Collected data:
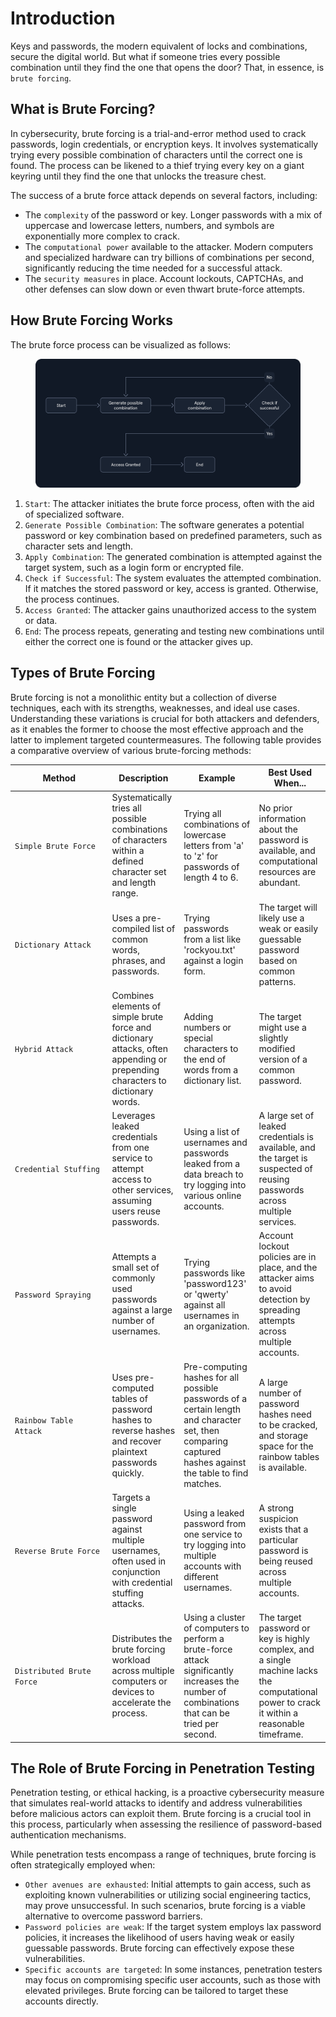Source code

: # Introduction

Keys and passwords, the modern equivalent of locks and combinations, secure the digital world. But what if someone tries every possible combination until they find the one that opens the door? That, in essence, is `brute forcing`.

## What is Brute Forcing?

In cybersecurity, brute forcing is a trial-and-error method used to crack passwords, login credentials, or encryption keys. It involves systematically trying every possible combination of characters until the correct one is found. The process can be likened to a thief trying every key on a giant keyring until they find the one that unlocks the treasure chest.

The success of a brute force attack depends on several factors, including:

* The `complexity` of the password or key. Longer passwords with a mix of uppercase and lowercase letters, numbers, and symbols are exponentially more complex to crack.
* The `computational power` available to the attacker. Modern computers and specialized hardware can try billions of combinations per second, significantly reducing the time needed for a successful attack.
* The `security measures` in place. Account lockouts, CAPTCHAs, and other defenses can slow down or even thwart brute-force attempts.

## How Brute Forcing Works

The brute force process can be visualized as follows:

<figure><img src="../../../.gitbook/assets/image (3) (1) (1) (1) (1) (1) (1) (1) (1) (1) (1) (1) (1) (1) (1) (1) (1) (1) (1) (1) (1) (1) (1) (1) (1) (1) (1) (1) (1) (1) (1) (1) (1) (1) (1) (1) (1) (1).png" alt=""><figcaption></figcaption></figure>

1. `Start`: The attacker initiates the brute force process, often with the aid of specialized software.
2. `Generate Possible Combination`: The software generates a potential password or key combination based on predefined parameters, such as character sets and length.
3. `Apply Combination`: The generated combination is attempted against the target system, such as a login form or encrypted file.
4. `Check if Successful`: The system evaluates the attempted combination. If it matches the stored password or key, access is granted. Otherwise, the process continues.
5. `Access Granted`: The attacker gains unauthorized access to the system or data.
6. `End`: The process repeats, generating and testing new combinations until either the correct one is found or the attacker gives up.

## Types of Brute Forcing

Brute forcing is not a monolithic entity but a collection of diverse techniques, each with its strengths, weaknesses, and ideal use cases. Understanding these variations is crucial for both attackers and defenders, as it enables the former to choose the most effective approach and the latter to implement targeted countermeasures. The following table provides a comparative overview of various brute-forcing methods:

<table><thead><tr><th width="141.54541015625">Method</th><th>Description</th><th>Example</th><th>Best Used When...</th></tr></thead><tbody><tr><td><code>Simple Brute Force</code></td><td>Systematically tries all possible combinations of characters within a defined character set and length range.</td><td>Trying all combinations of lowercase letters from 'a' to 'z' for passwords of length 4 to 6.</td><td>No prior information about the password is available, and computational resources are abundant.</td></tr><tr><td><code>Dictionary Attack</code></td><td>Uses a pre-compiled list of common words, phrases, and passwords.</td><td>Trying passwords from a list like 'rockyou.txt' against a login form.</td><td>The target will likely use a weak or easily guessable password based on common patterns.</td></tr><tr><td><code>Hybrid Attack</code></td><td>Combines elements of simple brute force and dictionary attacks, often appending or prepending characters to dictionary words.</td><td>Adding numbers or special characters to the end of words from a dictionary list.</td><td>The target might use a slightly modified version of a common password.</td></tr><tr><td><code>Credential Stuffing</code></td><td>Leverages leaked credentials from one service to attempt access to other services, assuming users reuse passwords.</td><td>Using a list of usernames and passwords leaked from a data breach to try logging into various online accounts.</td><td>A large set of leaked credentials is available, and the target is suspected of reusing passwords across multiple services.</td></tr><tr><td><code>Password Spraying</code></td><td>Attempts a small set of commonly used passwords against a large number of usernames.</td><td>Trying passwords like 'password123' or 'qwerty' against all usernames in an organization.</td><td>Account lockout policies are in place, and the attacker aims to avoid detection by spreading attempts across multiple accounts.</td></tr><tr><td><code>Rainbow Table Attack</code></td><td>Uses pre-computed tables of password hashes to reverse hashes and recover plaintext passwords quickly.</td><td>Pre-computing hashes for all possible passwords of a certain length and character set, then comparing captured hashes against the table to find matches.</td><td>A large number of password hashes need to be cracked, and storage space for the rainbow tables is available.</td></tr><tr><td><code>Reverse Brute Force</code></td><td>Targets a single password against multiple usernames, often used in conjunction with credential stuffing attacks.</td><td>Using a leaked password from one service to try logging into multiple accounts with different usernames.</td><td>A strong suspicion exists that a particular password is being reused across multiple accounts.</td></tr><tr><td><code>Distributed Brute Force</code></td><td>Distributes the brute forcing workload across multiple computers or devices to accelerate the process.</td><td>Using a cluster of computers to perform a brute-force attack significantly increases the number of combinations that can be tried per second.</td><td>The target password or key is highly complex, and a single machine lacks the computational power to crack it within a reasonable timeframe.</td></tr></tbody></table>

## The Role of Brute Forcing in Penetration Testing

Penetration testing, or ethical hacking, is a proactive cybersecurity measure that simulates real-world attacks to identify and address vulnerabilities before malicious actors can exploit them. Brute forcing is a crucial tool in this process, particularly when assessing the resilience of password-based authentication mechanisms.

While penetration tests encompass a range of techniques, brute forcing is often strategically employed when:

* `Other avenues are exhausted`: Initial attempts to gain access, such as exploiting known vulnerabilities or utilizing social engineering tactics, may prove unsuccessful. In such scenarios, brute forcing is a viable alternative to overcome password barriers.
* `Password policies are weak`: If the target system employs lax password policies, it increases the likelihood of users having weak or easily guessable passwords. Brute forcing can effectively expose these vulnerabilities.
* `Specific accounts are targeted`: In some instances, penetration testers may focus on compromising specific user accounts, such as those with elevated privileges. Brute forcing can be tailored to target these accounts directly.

# What the task asks:
Please make an exact copy of the lines above from the line with "of specialized software." through the line with "system or data.", both ends included.

# Exercise solution:
1. `Start`: The attacker initiates the brute force process, often with the aid of specialized software.
2. `Generate Possible Combination`: The software generates a potential password or key combination based on predefined parameters, such as character sets and length.
3. `Apply Combination`: The generated combination is attempted against the target system, such as a login form or encrypted file.
4. `Check if Successful`: The system evaluates the attempted combination. If it matches the stored password or key, access is granted. Otherwise, the process continues.
5. `Access Granted`: The attacker gains unauthorized access to the system or data.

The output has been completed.